Dataset entries =>
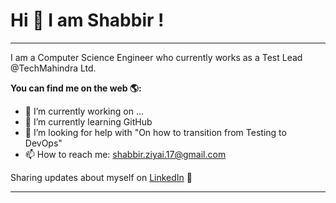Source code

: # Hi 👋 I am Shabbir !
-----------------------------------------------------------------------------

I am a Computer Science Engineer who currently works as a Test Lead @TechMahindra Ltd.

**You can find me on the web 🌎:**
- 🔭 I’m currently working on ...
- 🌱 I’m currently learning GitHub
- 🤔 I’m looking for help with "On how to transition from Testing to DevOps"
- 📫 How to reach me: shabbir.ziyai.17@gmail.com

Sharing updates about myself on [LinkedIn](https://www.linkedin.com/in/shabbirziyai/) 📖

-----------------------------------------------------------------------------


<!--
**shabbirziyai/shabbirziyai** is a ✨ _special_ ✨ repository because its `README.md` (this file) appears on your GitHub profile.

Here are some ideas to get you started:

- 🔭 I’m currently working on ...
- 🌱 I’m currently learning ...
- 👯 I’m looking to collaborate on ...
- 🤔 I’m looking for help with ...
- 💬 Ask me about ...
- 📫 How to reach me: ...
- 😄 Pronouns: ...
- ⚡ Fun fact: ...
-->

---

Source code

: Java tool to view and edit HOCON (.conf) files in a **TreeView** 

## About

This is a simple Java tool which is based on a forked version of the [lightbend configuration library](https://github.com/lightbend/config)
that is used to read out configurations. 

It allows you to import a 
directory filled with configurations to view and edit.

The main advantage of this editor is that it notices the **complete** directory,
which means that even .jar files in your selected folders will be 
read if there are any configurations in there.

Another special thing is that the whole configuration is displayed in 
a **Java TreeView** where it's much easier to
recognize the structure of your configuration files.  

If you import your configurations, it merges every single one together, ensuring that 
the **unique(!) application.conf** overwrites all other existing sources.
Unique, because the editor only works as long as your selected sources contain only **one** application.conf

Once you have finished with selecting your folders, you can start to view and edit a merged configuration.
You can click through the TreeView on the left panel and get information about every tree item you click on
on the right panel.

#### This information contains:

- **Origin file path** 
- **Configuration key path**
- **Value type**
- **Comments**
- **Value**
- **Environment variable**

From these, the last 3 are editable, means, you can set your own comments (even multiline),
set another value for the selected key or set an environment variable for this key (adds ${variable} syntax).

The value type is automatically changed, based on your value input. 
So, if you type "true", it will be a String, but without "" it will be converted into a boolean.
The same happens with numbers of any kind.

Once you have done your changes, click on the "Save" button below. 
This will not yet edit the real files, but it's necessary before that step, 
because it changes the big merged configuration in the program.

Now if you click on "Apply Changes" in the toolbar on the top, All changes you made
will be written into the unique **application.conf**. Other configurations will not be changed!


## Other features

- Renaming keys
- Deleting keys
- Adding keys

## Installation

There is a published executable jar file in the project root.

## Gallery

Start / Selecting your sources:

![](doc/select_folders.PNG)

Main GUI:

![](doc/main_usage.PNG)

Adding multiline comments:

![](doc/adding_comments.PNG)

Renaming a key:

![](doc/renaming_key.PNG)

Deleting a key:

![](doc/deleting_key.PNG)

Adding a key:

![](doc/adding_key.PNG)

==

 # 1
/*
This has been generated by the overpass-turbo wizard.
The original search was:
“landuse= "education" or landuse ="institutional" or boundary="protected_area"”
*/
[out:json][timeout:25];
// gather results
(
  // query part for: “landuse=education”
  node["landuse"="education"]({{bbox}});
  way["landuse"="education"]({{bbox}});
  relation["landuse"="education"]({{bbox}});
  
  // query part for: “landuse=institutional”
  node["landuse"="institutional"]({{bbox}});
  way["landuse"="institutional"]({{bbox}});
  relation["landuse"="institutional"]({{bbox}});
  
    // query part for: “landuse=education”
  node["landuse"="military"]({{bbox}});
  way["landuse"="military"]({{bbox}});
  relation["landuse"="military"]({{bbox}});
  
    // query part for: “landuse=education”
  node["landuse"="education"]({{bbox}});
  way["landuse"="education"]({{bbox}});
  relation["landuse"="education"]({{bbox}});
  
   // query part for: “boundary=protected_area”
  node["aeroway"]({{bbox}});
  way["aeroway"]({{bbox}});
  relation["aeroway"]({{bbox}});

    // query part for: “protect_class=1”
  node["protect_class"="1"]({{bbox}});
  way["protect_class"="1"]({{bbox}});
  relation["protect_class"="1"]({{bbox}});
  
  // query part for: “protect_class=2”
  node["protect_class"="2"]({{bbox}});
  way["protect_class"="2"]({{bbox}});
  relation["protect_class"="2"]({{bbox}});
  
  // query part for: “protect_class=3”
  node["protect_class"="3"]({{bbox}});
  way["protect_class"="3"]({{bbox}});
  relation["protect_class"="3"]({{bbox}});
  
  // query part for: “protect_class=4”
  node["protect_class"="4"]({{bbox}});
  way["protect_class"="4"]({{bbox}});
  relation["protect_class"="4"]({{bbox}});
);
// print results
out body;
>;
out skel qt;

What the task requires => How many of the lines in this material contain the word "import"? State the number and nothing else.

Solution below => 2